» Material for this task
▬▬▬▬▬▬▬▬▬▬

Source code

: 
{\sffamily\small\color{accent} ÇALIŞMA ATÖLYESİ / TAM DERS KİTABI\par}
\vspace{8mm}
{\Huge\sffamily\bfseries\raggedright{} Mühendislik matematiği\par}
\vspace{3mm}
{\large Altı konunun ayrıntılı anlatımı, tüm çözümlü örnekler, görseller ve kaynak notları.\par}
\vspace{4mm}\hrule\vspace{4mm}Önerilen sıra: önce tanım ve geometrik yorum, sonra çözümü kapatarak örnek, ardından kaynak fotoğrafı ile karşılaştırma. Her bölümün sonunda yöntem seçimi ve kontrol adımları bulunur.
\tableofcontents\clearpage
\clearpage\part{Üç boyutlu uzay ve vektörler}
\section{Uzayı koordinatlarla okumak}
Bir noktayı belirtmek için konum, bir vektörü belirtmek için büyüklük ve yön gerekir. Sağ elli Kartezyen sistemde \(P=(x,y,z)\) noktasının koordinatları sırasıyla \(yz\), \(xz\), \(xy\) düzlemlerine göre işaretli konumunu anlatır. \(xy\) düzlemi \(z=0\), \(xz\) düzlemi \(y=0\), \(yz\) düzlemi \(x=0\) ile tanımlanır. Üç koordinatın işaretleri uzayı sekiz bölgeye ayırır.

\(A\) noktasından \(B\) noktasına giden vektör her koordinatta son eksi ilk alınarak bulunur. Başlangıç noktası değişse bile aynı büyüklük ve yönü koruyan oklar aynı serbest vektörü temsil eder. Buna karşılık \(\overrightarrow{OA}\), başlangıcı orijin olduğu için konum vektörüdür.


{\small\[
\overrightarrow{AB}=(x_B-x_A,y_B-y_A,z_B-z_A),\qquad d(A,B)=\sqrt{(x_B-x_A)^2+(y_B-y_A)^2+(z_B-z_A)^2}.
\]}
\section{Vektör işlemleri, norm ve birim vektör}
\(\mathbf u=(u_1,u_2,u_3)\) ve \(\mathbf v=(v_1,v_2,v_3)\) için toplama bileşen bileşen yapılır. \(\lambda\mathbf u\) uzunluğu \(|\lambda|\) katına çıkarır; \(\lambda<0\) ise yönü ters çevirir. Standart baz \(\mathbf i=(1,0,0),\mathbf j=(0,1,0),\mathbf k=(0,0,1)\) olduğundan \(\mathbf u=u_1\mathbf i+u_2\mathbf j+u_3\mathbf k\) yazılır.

▬▬▬▬▬▬▬▬▬▬

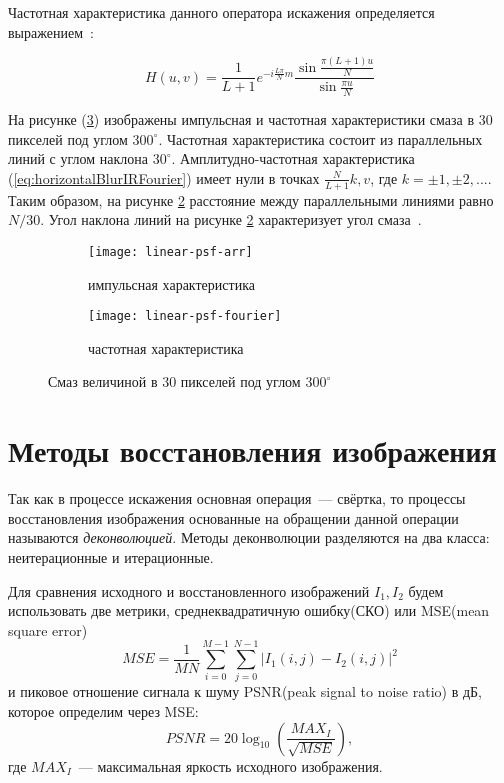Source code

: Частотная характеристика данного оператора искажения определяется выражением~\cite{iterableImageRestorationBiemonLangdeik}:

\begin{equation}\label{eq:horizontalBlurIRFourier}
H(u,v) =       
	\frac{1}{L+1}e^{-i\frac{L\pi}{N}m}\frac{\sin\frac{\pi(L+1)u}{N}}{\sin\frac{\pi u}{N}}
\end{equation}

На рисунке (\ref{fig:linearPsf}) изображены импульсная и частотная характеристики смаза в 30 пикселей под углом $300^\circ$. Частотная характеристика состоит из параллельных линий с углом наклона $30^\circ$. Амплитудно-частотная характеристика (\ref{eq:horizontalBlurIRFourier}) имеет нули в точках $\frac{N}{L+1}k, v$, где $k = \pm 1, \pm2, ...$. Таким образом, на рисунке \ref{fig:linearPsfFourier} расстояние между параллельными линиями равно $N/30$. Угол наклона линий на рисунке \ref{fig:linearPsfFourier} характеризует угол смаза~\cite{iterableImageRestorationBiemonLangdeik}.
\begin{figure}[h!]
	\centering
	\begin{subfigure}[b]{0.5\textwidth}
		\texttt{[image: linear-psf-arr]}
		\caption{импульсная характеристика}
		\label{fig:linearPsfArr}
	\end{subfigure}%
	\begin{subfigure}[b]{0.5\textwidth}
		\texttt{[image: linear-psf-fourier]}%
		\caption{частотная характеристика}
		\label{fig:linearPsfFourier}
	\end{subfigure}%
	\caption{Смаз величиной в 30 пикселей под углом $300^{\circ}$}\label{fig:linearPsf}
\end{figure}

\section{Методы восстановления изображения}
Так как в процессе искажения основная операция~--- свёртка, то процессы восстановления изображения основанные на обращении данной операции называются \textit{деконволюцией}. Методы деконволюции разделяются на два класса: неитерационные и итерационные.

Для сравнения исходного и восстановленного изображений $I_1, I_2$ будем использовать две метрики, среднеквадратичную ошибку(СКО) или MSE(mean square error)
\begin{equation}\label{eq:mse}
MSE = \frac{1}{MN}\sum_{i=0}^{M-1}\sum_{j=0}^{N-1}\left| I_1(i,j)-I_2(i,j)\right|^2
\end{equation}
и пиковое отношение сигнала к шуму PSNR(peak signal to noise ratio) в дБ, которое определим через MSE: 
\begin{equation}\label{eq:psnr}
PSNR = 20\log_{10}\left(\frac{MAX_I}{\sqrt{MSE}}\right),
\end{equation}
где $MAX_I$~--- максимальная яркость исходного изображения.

▬▬▬▬▬▬▬▬▬▬

» Problem statement
Report all lines of the data above that include the string "label".

» Solution for this exercise
\begin{equation}\label{eq:horizontalBlurIRFourier}
		\label{fig:linearPsfArr}
		\label{fig:linearPsfFourier}
	\caption{Смаз величиной в 30 пикселей под углом $300^{\circ}$}\label{fig:linearPsf}
\begin{equation}\label{eq:mse}
\begin{equation}\label{eq:psnr}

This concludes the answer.